Nora Shelly, Editor in Chief

My first visit to The Daily’s newsroom didn’t go that well. I attended the Open House for interested reporters but ended up turning around after I saw the sheer number of people piled inside the tiny room on the third floor of Norris.

It took me weeks to take my first story: a poetry reading at Bookends and Beginnings. That didn’t go well either. The poetry went over my head.

Fast forward three years, and I’m making one of my final trips to the newsroom for our last night of regular publication for the quarter. It’s a moment I have jokingly wished for all quarter, especially when we were in the newsroom exceptionally late or when a particular story was causing problems.

But, now that it’s here, I find myself unexpectedly nostalgic.

My first beat at The Daily was covering Evanston city council. A robust body of government, council isn’t particularly well known for moving quickly on big decisions. Sometimes, what is on the surface a simple issue becomes embroiled in an outpouring of community opinion.

But recently, I’ve noticed a lot of the issues I covered as a freshman are coming to fruition: The road work at the intersection of Ridge, Emerson and Green Bay, the apartment building going up at 831 Emerson Street and the new Theo Ubique Cabaret theatre on Howard Street.
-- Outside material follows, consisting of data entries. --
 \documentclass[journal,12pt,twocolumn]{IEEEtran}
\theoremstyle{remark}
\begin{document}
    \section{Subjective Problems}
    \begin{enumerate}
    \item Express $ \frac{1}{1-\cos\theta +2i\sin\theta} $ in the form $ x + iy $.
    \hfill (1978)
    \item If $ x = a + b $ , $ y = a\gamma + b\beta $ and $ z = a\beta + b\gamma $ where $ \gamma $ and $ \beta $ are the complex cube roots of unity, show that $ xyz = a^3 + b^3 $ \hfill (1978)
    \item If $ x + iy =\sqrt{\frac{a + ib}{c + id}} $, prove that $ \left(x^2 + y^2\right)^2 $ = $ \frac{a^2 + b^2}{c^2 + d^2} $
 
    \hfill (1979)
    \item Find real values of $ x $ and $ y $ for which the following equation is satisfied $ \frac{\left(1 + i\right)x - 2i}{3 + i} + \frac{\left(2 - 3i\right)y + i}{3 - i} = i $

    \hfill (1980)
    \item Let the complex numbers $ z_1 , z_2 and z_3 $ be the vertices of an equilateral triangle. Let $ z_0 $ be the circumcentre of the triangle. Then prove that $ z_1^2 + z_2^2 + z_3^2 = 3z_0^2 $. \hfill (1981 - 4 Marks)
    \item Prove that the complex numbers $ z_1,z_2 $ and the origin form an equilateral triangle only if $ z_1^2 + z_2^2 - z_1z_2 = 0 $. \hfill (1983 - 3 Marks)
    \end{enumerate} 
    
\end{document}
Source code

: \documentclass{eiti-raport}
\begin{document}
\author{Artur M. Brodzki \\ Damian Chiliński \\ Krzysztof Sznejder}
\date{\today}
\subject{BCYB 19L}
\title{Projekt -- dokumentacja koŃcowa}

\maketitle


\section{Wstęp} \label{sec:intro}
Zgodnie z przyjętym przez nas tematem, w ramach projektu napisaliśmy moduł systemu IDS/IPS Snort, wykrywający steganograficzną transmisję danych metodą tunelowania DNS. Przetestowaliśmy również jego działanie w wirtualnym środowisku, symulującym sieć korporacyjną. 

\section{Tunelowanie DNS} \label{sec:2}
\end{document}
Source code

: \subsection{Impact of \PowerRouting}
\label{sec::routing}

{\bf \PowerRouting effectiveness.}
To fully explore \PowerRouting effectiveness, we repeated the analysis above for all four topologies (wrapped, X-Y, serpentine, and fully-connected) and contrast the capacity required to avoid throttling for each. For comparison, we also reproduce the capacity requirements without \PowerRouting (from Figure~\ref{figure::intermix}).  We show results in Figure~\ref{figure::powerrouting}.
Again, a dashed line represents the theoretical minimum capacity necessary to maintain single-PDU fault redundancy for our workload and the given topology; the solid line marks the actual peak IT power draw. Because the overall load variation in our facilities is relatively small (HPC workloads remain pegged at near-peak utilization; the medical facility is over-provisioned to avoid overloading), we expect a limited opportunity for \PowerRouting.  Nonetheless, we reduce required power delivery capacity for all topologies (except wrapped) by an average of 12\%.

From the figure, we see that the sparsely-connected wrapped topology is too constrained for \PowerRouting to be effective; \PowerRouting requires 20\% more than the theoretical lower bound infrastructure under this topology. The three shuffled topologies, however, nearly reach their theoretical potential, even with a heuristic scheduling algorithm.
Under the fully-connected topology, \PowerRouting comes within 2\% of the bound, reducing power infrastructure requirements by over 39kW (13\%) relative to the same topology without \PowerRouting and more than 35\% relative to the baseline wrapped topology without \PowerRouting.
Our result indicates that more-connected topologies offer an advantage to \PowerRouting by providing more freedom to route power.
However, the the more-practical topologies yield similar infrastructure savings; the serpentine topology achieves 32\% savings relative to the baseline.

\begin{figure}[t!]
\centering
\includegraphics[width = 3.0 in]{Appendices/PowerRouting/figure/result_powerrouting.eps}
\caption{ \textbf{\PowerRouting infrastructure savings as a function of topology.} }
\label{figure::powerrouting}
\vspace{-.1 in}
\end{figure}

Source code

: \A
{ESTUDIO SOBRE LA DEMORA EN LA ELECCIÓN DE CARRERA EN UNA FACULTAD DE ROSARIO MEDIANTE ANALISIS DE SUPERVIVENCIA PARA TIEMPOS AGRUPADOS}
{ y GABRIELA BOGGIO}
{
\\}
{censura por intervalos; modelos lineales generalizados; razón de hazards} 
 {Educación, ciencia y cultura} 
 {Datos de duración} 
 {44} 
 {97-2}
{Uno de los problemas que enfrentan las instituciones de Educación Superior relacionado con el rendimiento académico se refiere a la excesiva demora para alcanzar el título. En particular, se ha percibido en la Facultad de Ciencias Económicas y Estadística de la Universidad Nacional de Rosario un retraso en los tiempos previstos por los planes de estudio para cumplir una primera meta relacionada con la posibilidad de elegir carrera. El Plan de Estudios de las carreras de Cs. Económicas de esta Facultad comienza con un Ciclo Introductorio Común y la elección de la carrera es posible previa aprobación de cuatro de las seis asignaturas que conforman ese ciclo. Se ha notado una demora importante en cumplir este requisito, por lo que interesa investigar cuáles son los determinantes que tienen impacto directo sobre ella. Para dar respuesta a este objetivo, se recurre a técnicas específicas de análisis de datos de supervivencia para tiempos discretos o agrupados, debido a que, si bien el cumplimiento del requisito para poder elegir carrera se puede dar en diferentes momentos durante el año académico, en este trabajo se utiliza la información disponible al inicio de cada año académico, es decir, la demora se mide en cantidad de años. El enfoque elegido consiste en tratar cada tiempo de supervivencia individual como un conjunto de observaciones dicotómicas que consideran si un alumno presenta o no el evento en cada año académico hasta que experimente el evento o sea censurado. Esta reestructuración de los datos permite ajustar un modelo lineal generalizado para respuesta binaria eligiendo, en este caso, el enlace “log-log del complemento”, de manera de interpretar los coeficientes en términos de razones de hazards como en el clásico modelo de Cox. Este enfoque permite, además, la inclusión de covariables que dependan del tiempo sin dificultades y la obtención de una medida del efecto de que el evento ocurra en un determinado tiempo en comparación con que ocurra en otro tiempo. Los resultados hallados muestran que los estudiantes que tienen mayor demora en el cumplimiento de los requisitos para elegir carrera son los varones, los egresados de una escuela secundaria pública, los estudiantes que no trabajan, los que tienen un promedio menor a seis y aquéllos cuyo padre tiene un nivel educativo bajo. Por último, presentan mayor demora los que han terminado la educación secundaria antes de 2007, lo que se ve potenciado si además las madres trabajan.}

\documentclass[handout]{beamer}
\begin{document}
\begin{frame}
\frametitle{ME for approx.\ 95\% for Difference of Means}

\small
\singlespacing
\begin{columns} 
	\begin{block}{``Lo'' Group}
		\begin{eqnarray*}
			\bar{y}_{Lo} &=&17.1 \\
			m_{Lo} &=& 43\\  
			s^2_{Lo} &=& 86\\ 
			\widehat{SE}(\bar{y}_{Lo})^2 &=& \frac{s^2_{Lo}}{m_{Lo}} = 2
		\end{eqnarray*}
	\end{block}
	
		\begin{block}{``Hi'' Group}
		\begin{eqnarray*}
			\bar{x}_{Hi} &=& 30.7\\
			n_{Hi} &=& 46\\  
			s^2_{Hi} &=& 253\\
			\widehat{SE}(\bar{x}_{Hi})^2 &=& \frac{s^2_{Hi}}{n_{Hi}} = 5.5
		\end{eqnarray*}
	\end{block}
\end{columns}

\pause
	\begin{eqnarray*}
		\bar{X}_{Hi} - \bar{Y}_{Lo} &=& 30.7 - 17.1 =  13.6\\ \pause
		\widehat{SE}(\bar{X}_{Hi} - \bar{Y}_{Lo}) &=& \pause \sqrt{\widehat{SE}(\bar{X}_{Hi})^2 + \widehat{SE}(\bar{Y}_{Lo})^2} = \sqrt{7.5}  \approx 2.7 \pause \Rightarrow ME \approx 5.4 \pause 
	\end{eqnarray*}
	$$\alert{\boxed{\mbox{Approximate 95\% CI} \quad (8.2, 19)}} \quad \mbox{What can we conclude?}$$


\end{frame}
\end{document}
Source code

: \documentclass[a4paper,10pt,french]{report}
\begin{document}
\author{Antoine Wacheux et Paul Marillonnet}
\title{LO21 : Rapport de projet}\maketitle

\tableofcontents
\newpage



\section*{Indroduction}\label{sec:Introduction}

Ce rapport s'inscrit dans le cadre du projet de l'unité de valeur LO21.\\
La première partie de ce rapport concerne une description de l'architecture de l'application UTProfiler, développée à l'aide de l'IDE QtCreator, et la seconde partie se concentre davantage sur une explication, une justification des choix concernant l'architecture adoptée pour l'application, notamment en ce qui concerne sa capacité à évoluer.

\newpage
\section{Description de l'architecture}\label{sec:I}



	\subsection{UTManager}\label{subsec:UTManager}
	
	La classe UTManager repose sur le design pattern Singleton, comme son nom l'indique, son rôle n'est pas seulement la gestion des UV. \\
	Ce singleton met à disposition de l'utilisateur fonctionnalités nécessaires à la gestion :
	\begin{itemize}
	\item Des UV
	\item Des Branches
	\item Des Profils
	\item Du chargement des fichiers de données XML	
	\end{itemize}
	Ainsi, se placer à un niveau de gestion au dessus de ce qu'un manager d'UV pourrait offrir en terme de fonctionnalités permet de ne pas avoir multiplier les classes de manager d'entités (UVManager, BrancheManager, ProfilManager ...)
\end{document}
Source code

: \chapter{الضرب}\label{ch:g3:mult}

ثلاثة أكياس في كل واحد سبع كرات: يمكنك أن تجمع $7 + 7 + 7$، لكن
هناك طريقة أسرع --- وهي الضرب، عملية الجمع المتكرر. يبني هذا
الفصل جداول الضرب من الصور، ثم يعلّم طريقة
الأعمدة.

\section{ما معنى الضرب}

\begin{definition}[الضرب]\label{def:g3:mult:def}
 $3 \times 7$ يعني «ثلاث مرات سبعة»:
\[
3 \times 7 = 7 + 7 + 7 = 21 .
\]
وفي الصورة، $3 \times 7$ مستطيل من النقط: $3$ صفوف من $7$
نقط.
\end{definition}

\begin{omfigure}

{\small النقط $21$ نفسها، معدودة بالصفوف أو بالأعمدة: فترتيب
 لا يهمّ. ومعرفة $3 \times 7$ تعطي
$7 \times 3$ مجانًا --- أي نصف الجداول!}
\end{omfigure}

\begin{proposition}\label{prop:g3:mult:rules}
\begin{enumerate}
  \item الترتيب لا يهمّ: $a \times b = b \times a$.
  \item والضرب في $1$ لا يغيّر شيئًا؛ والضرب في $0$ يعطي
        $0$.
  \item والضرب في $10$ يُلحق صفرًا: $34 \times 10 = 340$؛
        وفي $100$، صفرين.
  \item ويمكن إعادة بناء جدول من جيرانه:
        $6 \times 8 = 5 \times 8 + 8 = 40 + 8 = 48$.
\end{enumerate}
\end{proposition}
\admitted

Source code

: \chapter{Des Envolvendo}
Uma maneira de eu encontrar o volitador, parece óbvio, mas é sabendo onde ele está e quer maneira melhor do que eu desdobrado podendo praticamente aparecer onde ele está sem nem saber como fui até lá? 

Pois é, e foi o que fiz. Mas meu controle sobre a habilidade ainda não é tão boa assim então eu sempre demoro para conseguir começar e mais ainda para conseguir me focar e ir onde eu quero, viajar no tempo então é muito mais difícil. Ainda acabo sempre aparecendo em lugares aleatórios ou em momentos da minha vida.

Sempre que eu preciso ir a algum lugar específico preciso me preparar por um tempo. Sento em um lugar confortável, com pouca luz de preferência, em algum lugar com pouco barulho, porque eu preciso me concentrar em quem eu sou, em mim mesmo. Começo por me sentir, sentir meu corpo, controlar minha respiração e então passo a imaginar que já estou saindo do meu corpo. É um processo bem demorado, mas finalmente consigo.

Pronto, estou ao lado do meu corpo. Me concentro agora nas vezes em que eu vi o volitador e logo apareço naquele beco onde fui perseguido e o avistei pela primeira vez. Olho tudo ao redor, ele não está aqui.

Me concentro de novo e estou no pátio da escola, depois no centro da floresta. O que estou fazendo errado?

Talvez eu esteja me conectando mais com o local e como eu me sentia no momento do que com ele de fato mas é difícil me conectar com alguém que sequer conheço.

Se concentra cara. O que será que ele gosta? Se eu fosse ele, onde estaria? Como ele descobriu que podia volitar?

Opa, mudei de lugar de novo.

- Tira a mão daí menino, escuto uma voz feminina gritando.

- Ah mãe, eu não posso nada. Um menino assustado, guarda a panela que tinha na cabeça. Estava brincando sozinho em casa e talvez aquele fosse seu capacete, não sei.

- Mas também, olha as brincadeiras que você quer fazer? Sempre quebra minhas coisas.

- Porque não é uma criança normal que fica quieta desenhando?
All were winding their way through council just a few years ago, never seeming like they could someday be concrete realities. Now, here they are.

And it isn’t just council stories I remember: When I go on bike rides around the city, I find myself remembering an event I covered in that church, or a man-on-the-street interview I did on that corner, or a new business I profiled on this block.

My time in the newsroom has been just as formative. It was with a lot of trepidation that I ever applied to be an editor in the first place, and I still often feel out of my league when making editorial decisions as editor in chief.

And while it’s clear The Daily has a lot of work to do on its institutional issues — primary among them improving our coverage of marginalized people on this campus — I’m incredibly hopeful for the path this newsroom is on. I leave this paper knowing that the editors who are now in charge are capable, determined and much, much more talented than I.

I consider myself extremely lucky to have gotten the opportunity to cover Evanston. The city has shaped what kind of reporter I want to be, and I’m grateful for that.

And if I have one piece of advice for those student journalists coming after me, it’d be to dive into whatever you’re covering. Get passionate. The dividends will come.